## About this exercise
For the word "ponteiros", return each line of the data in which it occurs.

(Records contained in a dataset)
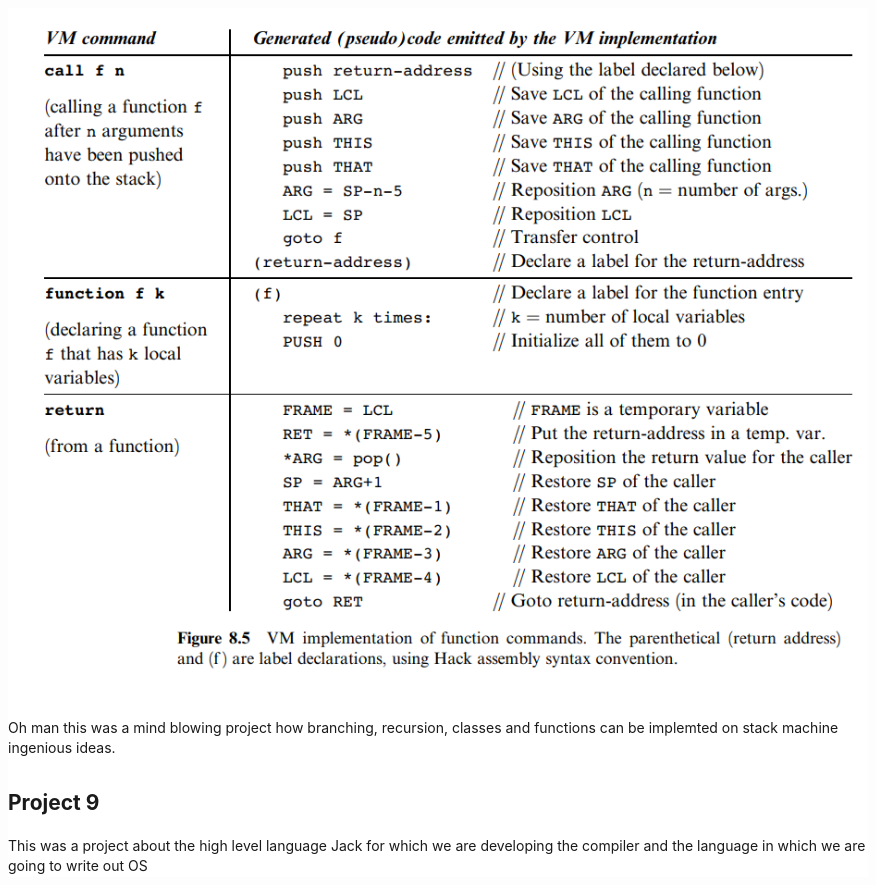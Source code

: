 ![alt text](./assets/fun.png)
    
Oh man this was a  mind blowing project how branching, recursion, classes and functions can be implemted on stack machine ingenious ideas. 

## Project 9

This was a project about the high level language Jack for which we are developing the compiler and the language in
which we are going to write out OS 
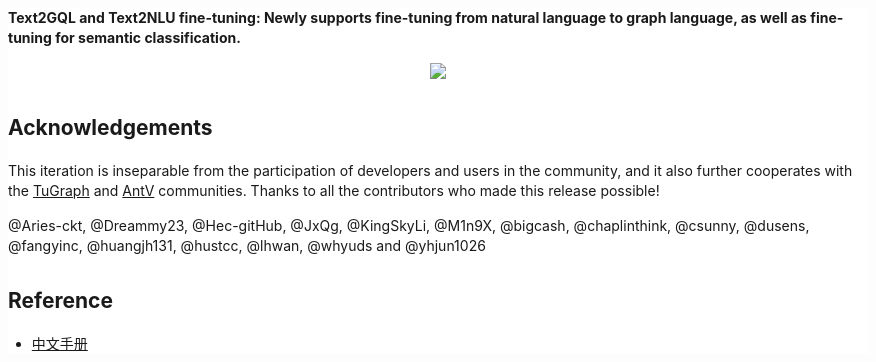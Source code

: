**Text2GQL and Text2NLU fine-tuning: Newly supports fine-tuning from natural language to graph language, as well as fine-tuning for semantic classification.**

<p align="center">
  <img src={'/img/ft/ft_pipeline.jpg'} width="800px" />
</p>

## Acknowledgements
This iteration is inseparable from the participation of developers and users in the community, and it also further cooperates with the [TuGraph](https://github.com/TuGraph-family) and [AntV](https://github.com/antvis) communities. Thanks to all the contributors who made this release possible!

@Aries-ckt, @Dreammy23, @Hec-gitHub, @JxQg, @KingSkyLi, @M1n9X, @bigcash, @chaplinthink, @csunny, @dusens, @fangyinc, @huangjh131, @hustcc, @lhwan, @whyuds and @yhjun1026


## Reference
- [中文手册](https://www.yuque.com/khulnasoft/gptdb-docs/ym574wh2hddunfbd)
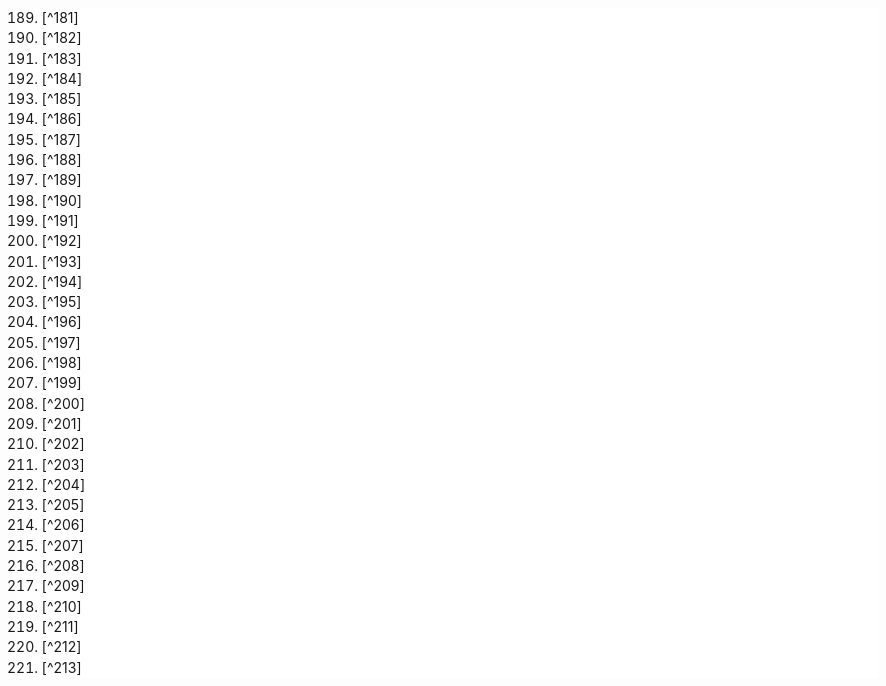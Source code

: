 189. [^181]
190. [^182]
191. [^183]
192. [^184]
193. [^185]
194. [^186]
195. [^187]
196. [^188]
197. [^189]
198. [^190]
199. [^191]
200. [^192]
201. [^193]
202. [^194]
203. [^195]
204. [^196]
205. [^197]
206. [^198]
207. [^199]
208. [^200]
209. [^201]
210. [^202]
211. [^203]
212. [^204]
213. [^205]
214. [^206]
215. [^207]
216. [^208]
217. [^209]
218. [^210]
219. [^211]
220. [^212]
221. [^213]
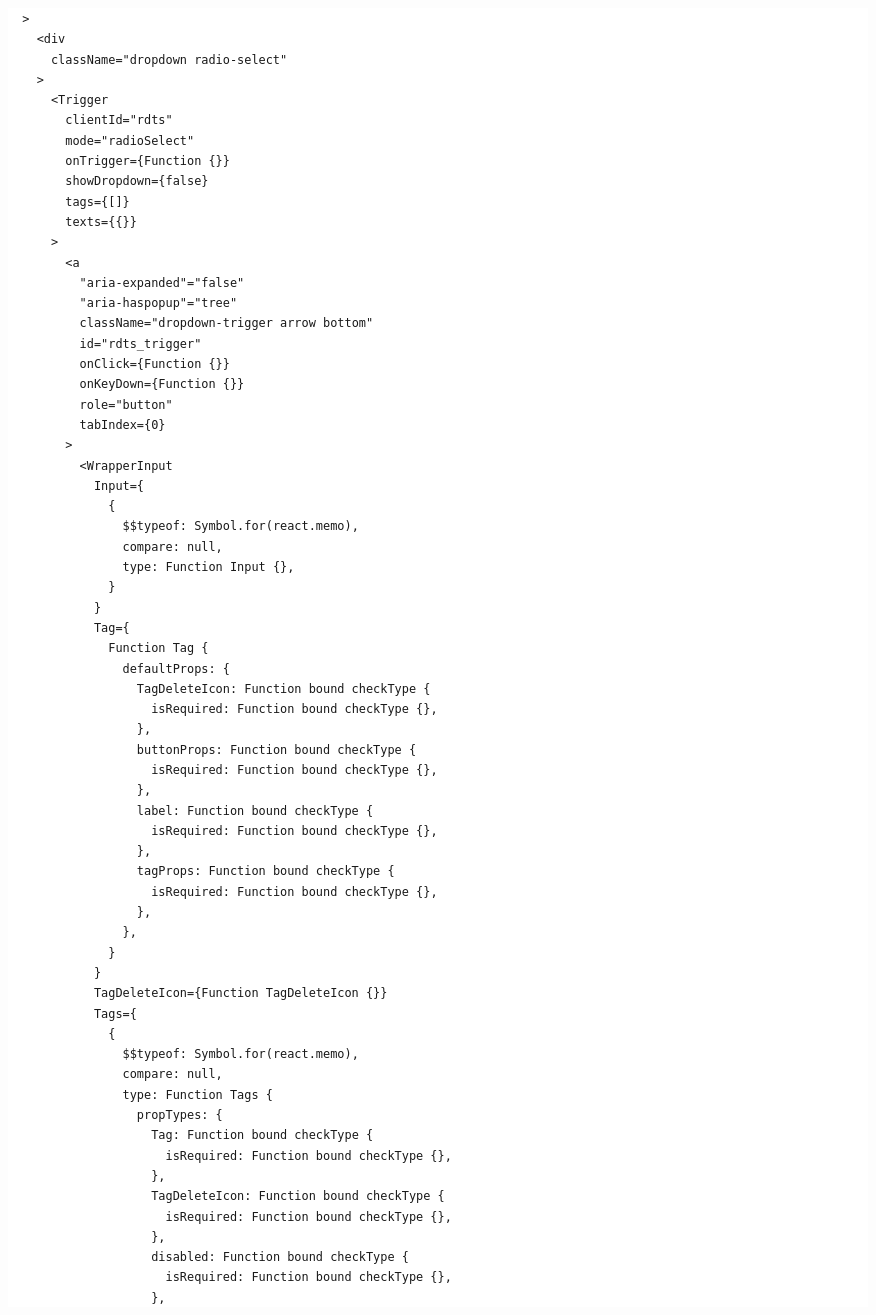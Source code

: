       >
        <div
          className="dropdown radio-select"
        >
          <Trigger
            clientId="rdts"
            mode="radioSelect"
            onTrigger={Function {}}
            showDropdown={false}
            tags={[]}
            texts={{}}
          >
            <a
              "aria-expanded"="false"
              "aria-haspopup"="tree"
              className="dropdown-trigger arrow bottom"
              id="rdts_trigger"
              onClick={Function {}}
              onKeyDown={Function {}}
              role="button"
              tabIndex={0}
            >
              <WrapperInput
                Input={
                  {
                    $$typeof: Symbol.for(react.memo),
                    compare: null,
                    type: Function Input {},
                  }
                }
                Tag={
                  Function Tag {
                    defaultProps: {
                      TagDeleteIcon: Function bound checkType {
                        isRequired: Function bound checkType {},
                      },
                      buttonProps: Function bound checkType {
                        isRequired: Function bound checkType {},
                      },
                      label: Function bound checkType {
                        isRequired: Function bound checkType {},
                      },
                      tagProps: Function bound checkType {
                        isRequired: Function bound checkType {},
                      },
                    },
                  }
                }
                TagDeleteIcon={Function TagDeleteIcon {}}
                Tags={
                  {
                    $$typeof: Symbol.for(react.memo),
                    compare: null,
                    type: Function Tags {
                      propTypes: {
                        Tag: Function bound checkType {
                          isRequired: Function bound checkType {},
                        },
                        TagDeleteIcon: Function bound checkType {
                          isRequired: Function bound checkType {},
                        },
                        disabled: Function bound checkType {
                          isRequired: Function bound checkType {},
                        },
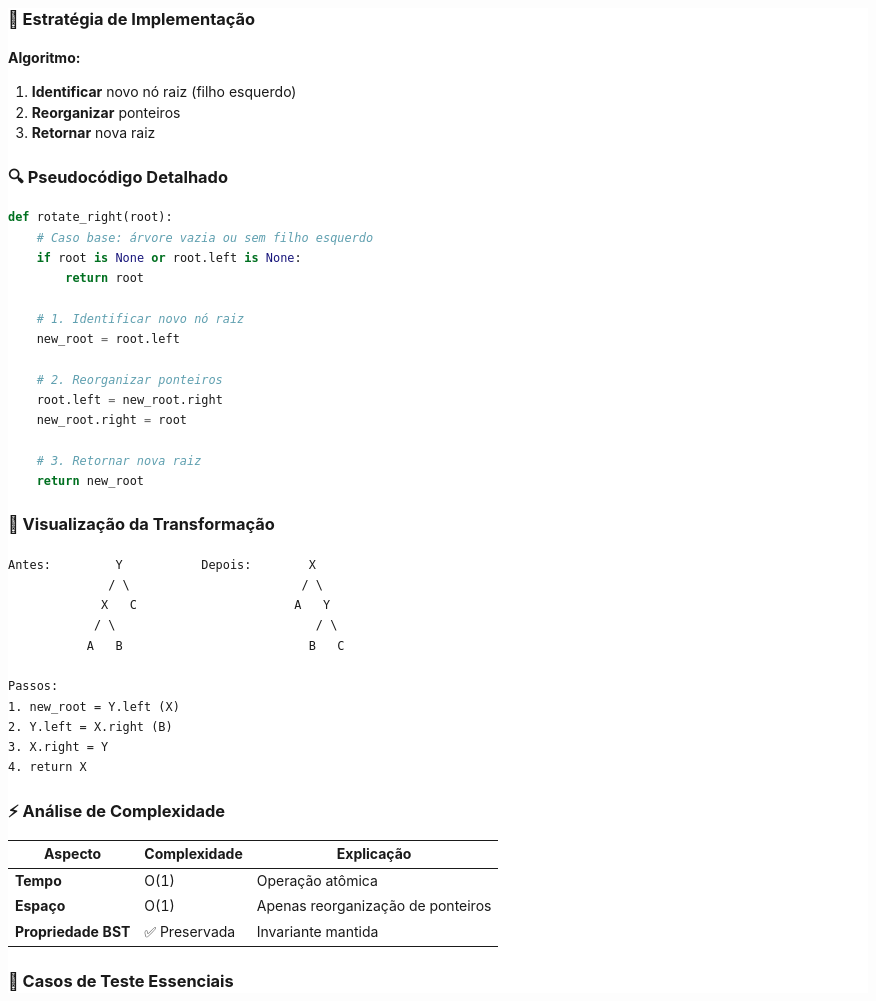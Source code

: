 ### 🎯 Estratégia de Implementação

**Algoritmo:**
1. **Identificar** novo nó raiz (filho esquerdo)
2. **Reorganizar** ponteiros
3. **Retornar** nova raiz

### 🔍 Pseudocódigo Detalhado

```python
def rotate_right(root):
    # Caso base: árvore vazia ou sem filho esquerdo
    if root is None or root.left is None:
        return root
    
    # 1. Identificar novo nó raiz
    new_root = root.left
    
    # 2. Reorganizar ponteiros
    root.left = new_root.right
    new_root.right = root
    
    # 3. Retornar nova raiz
    return new_root
```

### 🔄 Visualização da Transformação

```
Antes:         Y           Depois:        X
              / \                        / \
             X   C                      A   Y
            / \                            / \
           A   B                          B   C

Passos:
1. new_root = Y.left (X)
2. Y.left = X.right (B)
3. X.right = Y
4. return X
```

### ⚡ Análise de Complexidade

| Aspecto | Complexidade | Explicação |
|---------|--------------|------------|
| **Tempo** | O(1) | Operação atômica |
| **Espaço** | O(1) | Apenas reorganização de ponteiros |
| **Propriedade BST** | ✅ Preservada | Invariante mantida |

### 🧪 Casos de Teste Essenciais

## Task output
2. **Reorganizar** ponteiros
    # 2. Reorganizar ponteiros
| **Espaço** | O(1) | Apenas reorganização de ponteiros |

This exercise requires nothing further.